多分日本の学校ではここまで徹底してやらないであろうし、それ以前に教師や教授の力量が足りないであろうと思った。

「Montana 1948」は約180ページのペーパバックである。ストーリーは省くが、Ma先生からは、最初に、辞書を見ないで最後まで目を通すように指示された。

そして、40ページ前後を1回の範囲として、4回に分けて、自分の言葉でストーリーを要約したものに感想を加えて「Journal of Montana 1948 」を作成し、先生に提出した。

次の段階では、小説についての小論文(エッセイ)「The Impression of Montana 1948」を提出したが、先の「Journal of Montana 1948」も含めて、いずれも、緻密な添削指導があり、特に「The Impression of Montana 1948」は何度も書きなおして完成に漕ぎ着けた。


2.ディスカッションで深める

書く事で読解力を深めた後は、二人一組のチームや3〜4人のグループでディスカッションを行い、最後にクラス全体のディスカッションを行った。

チーム及びグループディスカッションでは、事前に先生がテーマを設定した教材「GROUP/CLASS DISCUSSION」が配布され、それに基づいて討論を行った。

「Montana 1948」に関する仕上げのクラス全体のディスカッションに当たっては、自分が
理解できなかった言葉と6項目の質問文を「Montana 1948 the question and the words」
にまとめておく宿題が課されていた。

そして、授業では、宿題でそれぞれが作成した「Montana 1948 the question and the words」
を手に、質問したい人が自主的に手を挙げて自分の質問をホワイトボードに書き、回答者
を指名することが出来る。

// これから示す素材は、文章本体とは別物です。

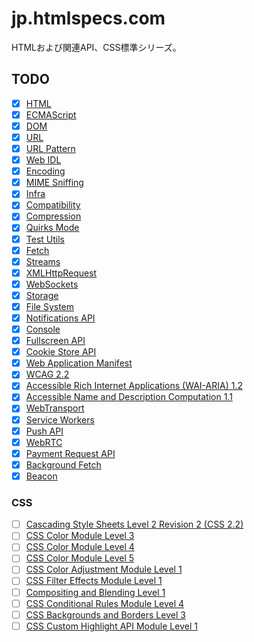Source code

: # jp.htmlspecs.com
HTMLおよび関連API、CSS標準シリーズ。

## TODO

- [x] [HTML](https://jp.htmlspecs.com/)
- [x] [ECMAScript](https://ecma262.com/jp)
- [x] [DOM](https://jp.htmlspecs.com/dom/)
- [x] [URL](https://jp.htmlspecs.com/url/)
- [x] [URL Pattern](https://jp.htmlspecs.com/urlpattern/)
- [x] [Web IDL](https://jp.htmlspecs.com/webidl/)
- [x] [Encoding](https://jp.htmlspecs.com/encoding/)
- [x] [MIME Sniffing](https://jp.htmlspecs.com/mimesniff/)
- [x] [Infra](https://jp.htmlspecs.com/infra/)
- [x] [Compatibility](https://jp.htmlspecs.com/compat/)
- [x] [Compression](https://jp.htmlspecs.com/compression/)
- [x] [Quirks Mode](https://jp.htmlspecs.com/quirks/)
- [x] [Test Utils](https://jp.htmlspecs.com/testutils/)
- [x] [Fetch](https://jp.htmlspecs.com/fetch/)
- [x] [Streams](https://jp.htmlspecs.com/streams/)
- [x] [XMLHttpRequest](https://jp.htmlspecs.com/xhr/)
- [x] [WebSockets](https://jp.htmlspecs.com/websockets/)
- [x] [Storage](https://jp.htmlspecs.com/storage/)
- [x] [File System](https://jp.htmlspecs.com/fs/)
- [x] [Notifications API](https://jp.htmlspecs.com/notifications/)
- [x] [Console](https://jp.htmlspecs.com/console/)
- [x] [Fullscreen API](https://jp.htmlspecs.com/fullscreen/)
- [x] [Cookie Store API](https://jp.htmlspecs.com/cookiestore/)
- [x] [Web Application Manifest](https://jp.htmlspecs.com/appmanifest/)
- [x] [WCAG 2.2](https://jp.htmlspecs.com/WCAG/)
- [x] [Accessible Rich Internet Applications (WAI-ARIA) 1.2](https://jp.htmlspecs.com/wai-aria/)
- [x] [Accessible Name and Description Computation 1.1](https://jp.htmlspecs.com/accname/)
- [x] [WebTransport](https://jp.htmlspecs.com/webtransport/)
- [x] [Service Workers](https://jp.htmlspecs.com/service-workers/)
- [x] [Push API](https://jp.htmlspecs.com/push-api/)
- [x] [WebRTC](https://jp.htmlspecs.com/webrtc/)
- [x] [Payment Request API](https://jp.htmlspecs.com/payment-request/)
- [x] [Background Fetch](https://jp.htmlspecs.com/background-fetch/)
- [x] [Beacon](https://jp.htmlspecs.com/beacon/)

### CSS

- [ ] [Cascading Style Sheets Level 2 Revision 2 (CSS 2.2)](https://jp.htmlspecs.com/css/css22)
- [ ] [CSS Color Module Level 3](https://jp.htmlspecs.com/css/css-color-3)
- [ ] [CSS Color Module Level 4](https://jp.htmlspecs.com/css/css-color-4)
- [ ] [CSS Color Module Level 5](https://jp.htmlspecs.com/css/css-color-5)
- [ ] [CSS Color Adjustment Module Level 1](https://jp.htmlspecs.com/css/css-color-adjust-1)
- [ ] [CSS Filter Effects Module Level 1](https://jp.htmlspecs.com/css/filter-effects-1)
- [ ] [Compositing and Blending Level 1](https://jp.htmlspecs.com/css/compositing-1)
- [ ] [CSS Conditional Rules Module Level 4](https://jp.htmlspecs.com/css/css-conditional-4)
- [ ] [CSS Backgrounds and Borders Level 3](https://jp.htmlspecs.com/css/css-backgrounds-3)
- [ ] [CSS Custom Highlight API Module Level 1](https://jp.htmlspecs.com/css/css-highlight-api-1)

指名された人は逃げる事が出来ない。しかし、自主的に答えた
い人は、何時でも挙手して割り込む事が出来る。何とも活気のある授業であった。

こうしたディスカッションを積み重ねてゆくと、同じ文章を目にしているはずなのに、様々な解釈が出てきたり(珍解釈や正反対の解釈もあって、大笑いになった事もある)、ある登場人物の行動について、支持できる、出来ないと意見が分かれたり、どの登場人物に共感を抱くかも、人によって異なる事がわかって、面白かった。

「理解する」という事は、ただ自分の頭の中で解ったと思えば充分なのではなく、文字なり言葉で、他の人に分かるように表現できるところまで達して、初めて言える事だと改めて認識した。